| Required work |
Both the line below containing "25. And if an" and the line containing "28. Verily I", along with every line between them, should be repeated exactly; no other line belongs in the answer.

| Data extracts |
========================
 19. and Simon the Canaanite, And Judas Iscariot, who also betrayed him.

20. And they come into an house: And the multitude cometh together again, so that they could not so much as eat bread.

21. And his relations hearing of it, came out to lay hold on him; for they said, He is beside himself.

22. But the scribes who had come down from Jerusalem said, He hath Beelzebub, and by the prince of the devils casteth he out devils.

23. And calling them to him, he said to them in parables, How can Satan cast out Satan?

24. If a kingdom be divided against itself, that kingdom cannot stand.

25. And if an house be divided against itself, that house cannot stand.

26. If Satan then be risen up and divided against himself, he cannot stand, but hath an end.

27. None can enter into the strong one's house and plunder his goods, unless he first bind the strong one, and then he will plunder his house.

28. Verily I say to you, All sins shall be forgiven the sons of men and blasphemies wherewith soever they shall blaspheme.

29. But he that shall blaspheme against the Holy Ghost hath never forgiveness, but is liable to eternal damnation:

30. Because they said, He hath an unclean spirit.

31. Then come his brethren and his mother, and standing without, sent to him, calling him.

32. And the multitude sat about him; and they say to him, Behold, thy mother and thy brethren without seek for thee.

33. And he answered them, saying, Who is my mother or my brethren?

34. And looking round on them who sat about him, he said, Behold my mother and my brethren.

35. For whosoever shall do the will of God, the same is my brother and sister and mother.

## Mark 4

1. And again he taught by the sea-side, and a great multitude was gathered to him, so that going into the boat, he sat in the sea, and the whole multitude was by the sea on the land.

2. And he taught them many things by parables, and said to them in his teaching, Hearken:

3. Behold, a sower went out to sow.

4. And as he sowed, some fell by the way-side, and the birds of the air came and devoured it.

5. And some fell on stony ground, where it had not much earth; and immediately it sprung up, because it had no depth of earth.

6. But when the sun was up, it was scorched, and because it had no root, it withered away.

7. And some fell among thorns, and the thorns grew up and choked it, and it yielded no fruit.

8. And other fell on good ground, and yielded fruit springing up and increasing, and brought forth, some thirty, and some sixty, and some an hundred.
========================
| Exercise response |
25. And if an house be divided against itself, that house cannot stand.

26. If Satan then be risen up and divided against himself, he cannot stand, but hath an end.

27. None can enter into the strong one's house and plunder his goods, unless he first bind the strong one, and then he will plunder his house.

28. Verily I say to you, All sins shall be forgiven the sons of men and blasphemies wherewith soever they shall blaspheme.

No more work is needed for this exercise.